8. Cashews: “Cashews have a lower fat content than most other nuts — approximately 82 percent of their fat is unsaturated fat, the majority being heart-healthy monounsaturated fats, similar to those found in olive oil,” Friedman explains. “A study published earlier this year in the Journal of Nutrition shows cashews may help to reduce blood pressure and raise ‘good’ cholesterol levels.” Hunnes adds that cashews contains 160 calories per ounce and are slightly lower in protein than peanuts. “These are more buttery than peanuts, so if you like the flavor, they’re a great substitute,” she says.
9. Hazelnuts: “Hazelnuts contain a high amount of phenolic compounds, which are antioxidants that have been shown to help decrease blood cholesterol and inflammation,” says Friedman. “They’re also heart-healthy and have cancer-protecting properties.” Friedman also explains that hazelnuts are good for muscles, joints and digestion.
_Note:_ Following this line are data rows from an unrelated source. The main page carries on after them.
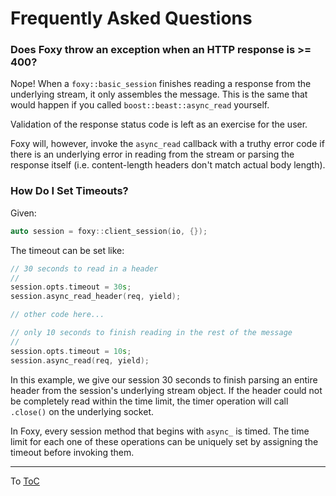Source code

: # Frequently Asked Questions

### Does Foxy throw an exception when an HTTP response is >= 400?

Nope! When a `foxy::basic_session` finishes reading a response from the underlying stream, it only
assembles the message. This is the same that would happen if you called `boost::beast::async_read`
yourself.

Validation of the response status code is left as an exercise for the user.

Foxy will, however, invoke the `async_read` callback with a truthy error code if there is an
underlying error in reading from the stream or parsing the response itself (i.e. content-length
headers don't match actual body length).

### How Do I Set Timeouts?

Given:

```c++
auto session = foxy::client_session(io, {});
```

The timeout can be set like:

```c++
// 30 seconds to read in a header
//
session.opts.timeout = 30s;
session.async_read_header(req, yield);

// other code here...

// only 10 seconds to finish reading in the rest of the message
//
session.opts.timeout = 10s;
session.async_read(req, yield);
```

In this example, we give our session 30 seconds to finish parsing an entire header from the
session's underlying stream object. If the header could not be completely read within the time
limit, the timer operation will call `.close()` on the underlying socket.

In Foxy, every session method that begins with `async_` is timed. The time limit for each one of
these operations can be uniquely set by assigning the timeout before invoking them.

---

To [ToC](./index.md#Table-of-Contents)
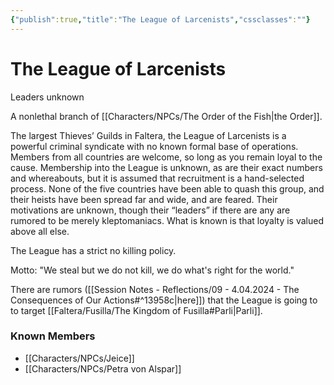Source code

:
 ```yaml
---
{"publish":true,"title":"The League of Larcenists","cssclasses":""}
---
```



# The League of Larcenists

Leaders unknown

A nonlethal branch of [[Characters/NPCs/The Order of the Fish\|the Order]].

The largest Thieves’ Guilds in Faltera, the League of Larcenists is a powerful criminal syndicate with no known formal base of operations. Members from all countries are welcome, so long as you remain loyal to the cause. Membership into the League is unknown, as are their exact numbers and whereabouts, but it is assumed that recruitment is a hand-selected process. None of the five countries have been able to quash this group, and their heists have been spread far and wide, and are feared. Their motivations are unknown, though their “leaders” if there are any are rumored to be merely kleptomaniacs. What is known is that loyalty is valued above all else.

The League has a strict no killing policy.

Motto: "We steal but we do not kill, we do what's right for the world."

There are rumors ([[Session Notes - Reflections/09 - 4.04.2024 - The Consequences of Our Actions#^13958c\|here]]) that the League is going to to target [[Faltera/Fusilla/The Kingdom of Fusilla#Parli\|Parli]].

### Known Members

- [[Characters/NPCs/Jeice]]
- [[Characters/NPCs/Petra von Alspar]]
Hunnes adds that hazelnuts contains 180 calories per ounce and are high in monounsaturated fats, which again, reduce your risk of heart attack or stroke. She also says that hazelnuts are fairly high in fiber.
10. Macadamia Nuts: “Macadamia nuts used to have a bad reputation, because they’re considered to be high in fat,” says Friedman. “However, 80 percent of this fat is monounsaturated fat. Macadamia nuts actually contain more monounsaturated fat per serving than any other nut, and they’re a good source of calcium, magnesium and potassium — the three minerals that help prevent bone loss.”
11. Cow Nuts, (aka Rocky Mountain Oysters): “One word for that: DISGUSTING,” says Hunnes.
So there you have it: Walnuts are really healthy, and, well, most other nuts are, too. “All of these nuts are good for you (again, except for Rocky Mountain oysters), so you can’t really go wrong. Just be mindful of portion size, since it can add up,” says Hunnes.
Can’t wait to go stuff a whole nut sack in my mouth right now!